Segment Open

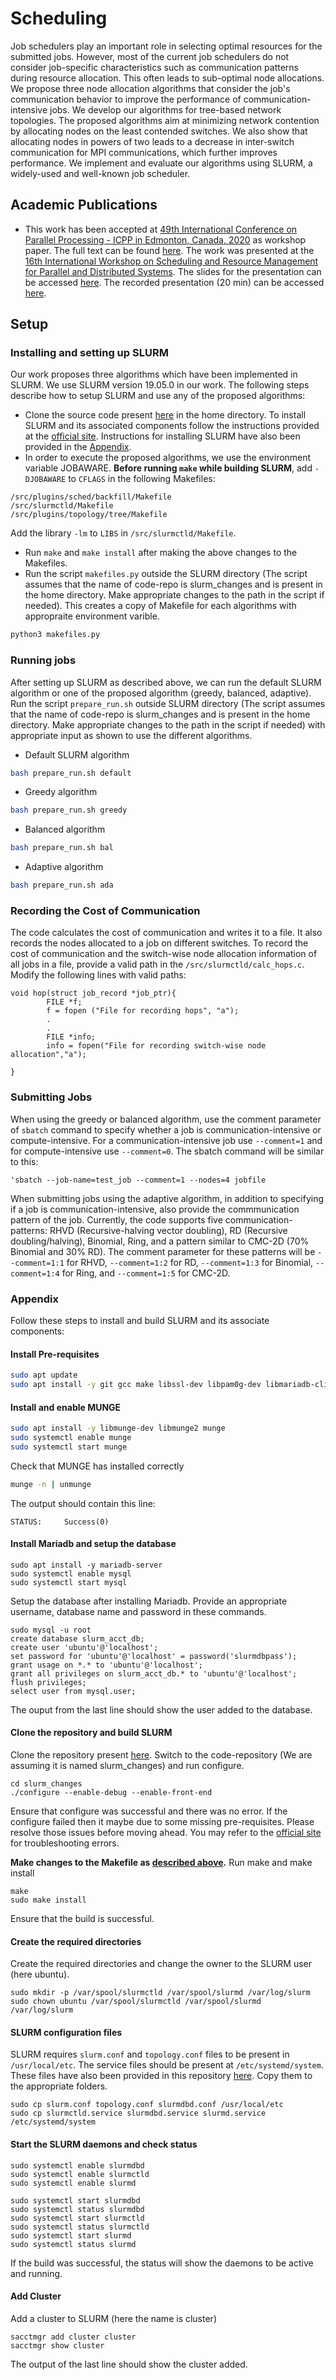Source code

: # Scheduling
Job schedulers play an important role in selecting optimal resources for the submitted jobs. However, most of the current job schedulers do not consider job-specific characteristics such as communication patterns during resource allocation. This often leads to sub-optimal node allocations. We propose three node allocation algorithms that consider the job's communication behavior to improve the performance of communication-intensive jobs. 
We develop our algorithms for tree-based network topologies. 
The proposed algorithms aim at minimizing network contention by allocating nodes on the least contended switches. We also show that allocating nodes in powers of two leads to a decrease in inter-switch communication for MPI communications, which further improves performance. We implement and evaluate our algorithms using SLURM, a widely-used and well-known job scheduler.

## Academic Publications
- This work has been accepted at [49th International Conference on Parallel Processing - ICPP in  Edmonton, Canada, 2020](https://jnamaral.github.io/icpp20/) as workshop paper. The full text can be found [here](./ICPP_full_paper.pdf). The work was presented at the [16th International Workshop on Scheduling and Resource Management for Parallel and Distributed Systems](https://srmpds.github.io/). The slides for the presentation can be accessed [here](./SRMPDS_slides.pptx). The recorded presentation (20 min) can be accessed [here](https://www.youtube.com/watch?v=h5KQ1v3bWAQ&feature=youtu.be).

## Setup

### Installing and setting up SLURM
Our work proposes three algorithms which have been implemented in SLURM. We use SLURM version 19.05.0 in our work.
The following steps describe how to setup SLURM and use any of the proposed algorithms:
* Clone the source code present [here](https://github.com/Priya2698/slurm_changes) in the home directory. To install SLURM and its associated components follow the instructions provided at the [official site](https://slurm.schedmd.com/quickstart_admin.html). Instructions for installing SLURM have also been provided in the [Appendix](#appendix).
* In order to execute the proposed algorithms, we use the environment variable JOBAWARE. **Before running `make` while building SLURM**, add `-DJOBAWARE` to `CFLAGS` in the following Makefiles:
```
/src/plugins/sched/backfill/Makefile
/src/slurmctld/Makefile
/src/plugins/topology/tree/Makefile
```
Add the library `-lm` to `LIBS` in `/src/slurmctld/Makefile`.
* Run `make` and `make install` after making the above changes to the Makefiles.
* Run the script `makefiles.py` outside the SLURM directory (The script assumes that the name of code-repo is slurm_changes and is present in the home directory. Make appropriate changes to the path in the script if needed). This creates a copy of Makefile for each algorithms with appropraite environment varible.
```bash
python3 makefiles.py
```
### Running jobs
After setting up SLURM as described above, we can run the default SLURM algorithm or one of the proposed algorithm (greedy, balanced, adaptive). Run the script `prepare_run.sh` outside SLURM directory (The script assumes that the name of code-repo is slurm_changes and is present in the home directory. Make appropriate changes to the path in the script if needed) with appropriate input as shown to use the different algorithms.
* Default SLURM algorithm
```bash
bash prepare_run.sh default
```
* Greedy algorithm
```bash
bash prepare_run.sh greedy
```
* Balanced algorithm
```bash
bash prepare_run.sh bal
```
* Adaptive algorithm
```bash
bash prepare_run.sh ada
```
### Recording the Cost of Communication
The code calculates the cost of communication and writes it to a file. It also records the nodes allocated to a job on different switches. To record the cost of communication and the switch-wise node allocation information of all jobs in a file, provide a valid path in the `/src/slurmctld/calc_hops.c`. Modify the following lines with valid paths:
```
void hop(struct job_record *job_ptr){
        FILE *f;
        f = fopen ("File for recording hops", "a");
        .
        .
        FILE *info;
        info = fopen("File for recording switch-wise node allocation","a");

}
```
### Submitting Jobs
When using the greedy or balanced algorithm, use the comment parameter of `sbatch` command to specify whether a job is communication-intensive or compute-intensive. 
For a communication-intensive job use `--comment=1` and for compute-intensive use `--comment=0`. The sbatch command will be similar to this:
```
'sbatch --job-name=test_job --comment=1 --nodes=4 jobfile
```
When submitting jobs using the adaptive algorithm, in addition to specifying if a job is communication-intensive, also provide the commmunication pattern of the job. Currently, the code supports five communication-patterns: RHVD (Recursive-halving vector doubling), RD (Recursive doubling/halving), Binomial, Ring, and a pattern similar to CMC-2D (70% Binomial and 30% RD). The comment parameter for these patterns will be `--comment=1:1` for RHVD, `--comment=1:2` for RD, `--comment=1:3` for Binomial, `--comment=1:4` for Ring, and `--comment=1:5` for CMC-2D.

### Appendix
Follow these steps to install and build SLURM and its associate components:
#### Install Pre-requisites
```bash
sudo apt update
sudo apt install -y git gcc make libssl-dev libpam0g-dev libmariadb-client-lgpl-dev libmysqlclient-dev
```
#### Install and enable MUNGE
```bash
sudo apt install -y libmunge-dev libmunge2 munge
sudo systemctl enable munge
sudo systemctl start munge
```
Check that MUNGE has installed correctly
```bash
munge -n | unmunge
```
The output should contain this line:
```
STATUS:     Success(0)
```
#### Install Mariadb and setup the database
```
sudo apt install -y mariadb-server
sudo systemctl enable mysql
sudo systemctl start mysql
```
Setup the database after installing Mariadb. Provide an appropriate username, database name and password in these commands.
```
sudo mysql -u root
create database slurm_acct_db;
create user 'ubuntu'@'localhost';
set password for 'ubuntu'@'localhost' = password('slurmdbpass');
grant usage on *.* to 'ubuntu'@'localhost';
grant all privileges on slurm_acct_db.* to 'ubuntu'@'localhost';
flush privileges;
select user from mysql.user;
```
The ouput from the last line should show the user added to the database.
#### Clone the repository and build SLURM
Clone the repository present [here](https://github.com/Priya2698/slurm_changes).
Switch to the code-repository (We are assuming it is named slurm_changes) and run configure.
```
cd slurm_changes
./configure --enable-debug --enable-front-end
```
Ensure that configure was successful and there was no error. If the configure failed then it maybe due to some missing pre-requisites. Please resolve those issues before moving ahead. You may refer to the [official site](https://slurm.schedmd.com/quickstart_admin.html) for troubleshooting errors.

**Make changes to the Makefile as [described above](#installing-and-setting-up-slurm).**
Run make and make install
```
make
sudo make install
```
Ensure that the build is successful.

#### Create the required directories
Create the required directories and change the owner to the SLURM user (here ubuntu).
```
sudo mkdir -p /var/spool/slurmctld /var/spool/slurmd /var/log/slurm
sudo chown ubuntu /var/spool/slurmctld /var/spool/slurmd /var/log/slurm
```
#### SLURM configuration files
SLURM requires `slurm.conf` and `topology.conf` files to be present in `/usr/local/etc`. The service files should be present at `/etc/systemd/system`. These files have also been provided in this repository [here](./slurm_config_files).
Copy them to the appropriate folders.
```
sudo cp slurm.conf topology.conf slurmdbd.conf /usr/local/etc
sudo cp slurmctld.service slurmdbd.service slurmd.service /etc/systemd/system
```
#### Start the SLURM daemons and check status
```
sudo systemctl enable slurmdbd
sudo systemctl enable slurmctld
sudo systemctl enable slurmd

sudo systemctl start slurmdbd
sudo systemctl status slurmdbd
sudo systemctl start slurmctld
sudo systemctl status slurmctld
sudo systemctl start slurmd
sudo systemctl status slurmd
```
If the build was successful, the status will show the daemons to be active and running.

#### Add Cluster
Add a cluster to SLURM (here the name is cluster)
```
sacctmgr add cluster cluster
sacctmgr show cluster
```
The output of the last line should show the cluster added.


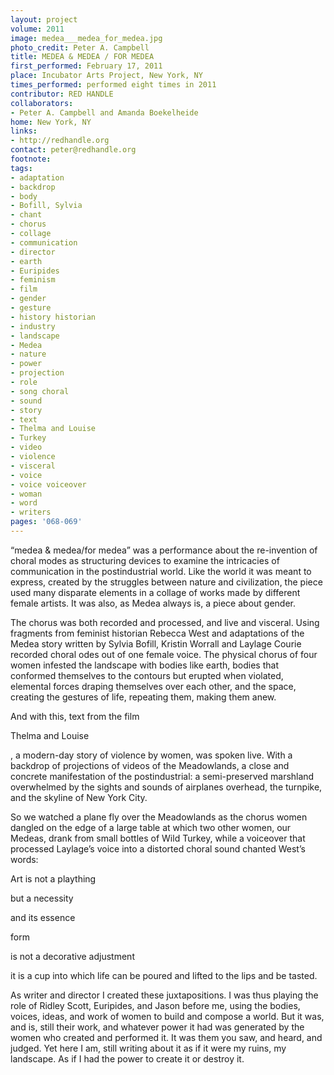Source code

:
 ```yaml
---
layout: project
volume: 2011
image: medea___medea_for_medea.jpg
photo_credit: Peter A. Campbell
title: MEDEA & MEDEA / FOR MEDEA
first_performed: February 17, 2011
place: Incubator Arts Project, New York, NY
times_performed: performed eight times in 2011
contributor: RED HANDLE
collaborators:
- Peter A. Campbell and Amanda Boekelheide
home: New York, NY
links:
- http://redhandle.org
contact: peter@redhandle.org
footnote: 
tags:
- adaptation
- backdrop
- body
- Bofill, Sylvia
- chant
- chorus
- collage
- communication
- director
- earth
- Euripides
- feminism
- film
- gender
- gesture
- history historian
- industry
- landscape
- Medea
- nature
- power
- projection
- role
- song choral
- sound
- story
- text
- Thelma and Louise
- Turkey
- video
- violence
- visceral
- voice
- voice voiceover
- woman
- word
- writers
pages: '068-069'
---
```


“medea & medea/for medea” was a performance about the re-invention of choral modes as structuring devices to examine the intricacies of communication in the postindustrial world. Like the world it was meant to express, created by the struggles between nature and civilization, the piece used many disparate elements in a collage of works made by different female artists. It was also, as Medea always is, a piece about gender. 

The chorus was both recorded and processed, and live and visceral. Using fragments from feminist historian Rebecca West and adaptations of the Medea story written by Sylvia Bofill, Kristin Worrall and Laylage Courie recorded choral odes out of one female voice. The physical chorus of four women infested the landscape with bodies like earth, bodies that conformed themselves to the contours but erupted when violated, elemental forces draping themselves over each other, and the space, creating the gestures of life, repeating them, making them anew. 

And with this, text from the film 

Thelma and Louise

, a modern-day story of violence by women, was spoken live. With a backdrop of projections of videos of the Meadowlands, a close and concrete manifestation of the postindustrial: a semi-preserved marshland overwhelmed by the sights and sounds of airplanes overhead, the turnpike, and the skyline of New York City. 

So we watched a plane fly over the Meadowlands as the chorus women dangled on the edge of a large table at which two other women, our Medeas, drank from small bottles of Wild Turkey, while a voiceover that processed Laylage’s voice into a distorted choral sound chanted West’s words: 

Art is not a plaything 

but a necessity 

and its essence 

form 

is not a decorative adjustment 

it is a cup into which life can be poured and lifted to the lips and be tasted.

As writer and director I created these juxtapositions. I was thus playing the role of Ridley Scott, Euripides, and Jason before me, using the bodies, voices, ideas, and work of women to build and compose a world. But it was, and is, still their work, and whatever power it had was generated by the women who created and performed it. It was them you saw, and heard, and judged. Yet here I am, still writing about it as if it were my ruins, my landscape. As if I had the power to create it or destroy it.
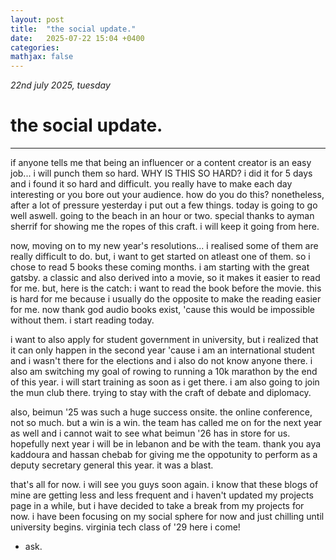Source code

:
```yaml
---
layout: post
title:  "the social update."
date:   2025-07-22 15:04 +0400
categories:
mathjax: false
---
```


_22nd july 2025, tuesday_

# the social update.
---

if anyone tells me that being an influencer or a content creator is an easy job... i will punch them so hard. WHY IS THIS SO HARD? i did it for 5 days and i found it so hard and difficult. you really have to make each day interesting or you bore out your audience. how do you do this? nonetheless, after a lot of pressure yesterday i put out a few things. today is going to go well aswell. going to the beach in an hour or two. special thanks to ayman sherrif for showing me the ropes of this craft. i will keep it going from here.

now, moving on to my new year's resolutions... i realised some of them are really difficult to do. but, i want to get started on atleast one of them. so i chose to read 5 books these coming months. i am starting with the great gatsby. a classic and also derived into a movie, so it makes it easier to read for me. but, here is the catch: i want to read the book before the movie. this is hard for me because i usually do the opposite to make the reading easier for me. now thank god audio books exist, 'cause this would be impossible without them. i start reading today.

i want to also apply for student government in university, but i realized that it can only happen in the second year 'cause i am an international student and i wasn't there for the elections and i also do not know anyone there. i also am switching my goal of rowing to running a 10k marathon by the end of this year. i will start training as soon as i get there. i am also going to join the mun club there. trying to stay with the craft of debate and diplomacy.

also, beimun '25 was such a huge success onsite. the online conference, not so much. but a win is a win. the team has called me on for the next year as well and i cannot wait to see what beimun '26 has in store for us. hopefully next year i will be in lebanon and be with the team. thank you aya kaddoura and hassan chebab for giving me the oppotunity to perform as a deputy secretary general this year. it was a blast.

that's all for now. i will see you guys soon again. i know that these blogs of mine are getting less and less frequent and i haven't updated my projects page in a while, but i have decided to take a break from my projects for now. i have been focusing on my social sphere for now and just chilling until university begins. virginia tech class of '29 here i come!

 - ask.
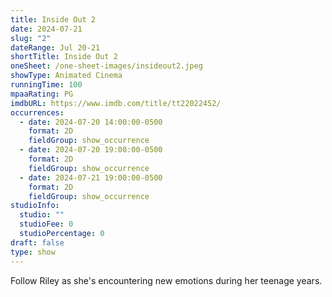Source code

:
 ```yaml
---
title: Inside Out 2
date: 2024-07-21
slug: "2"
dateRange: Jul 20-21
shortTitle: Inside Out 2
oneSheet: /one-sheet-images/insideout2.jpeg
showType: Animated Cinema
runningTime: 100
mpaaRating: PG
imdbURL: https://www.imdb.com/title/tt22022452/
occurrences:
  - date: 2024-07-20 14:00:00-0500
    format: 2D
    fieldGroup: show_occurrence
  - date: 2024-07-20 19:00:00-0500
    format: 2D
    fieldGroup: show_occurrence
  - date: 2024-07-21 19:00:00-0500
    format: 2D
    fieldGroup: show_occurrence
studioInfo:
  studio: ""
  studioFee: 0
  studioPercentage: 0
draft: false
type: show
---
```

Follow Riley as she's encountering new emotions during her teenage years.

Segment Closed

■ Work to complete ■
How many lines of these entries contain "components"? Answer with the number and nothing else.

■ Task solution ■
2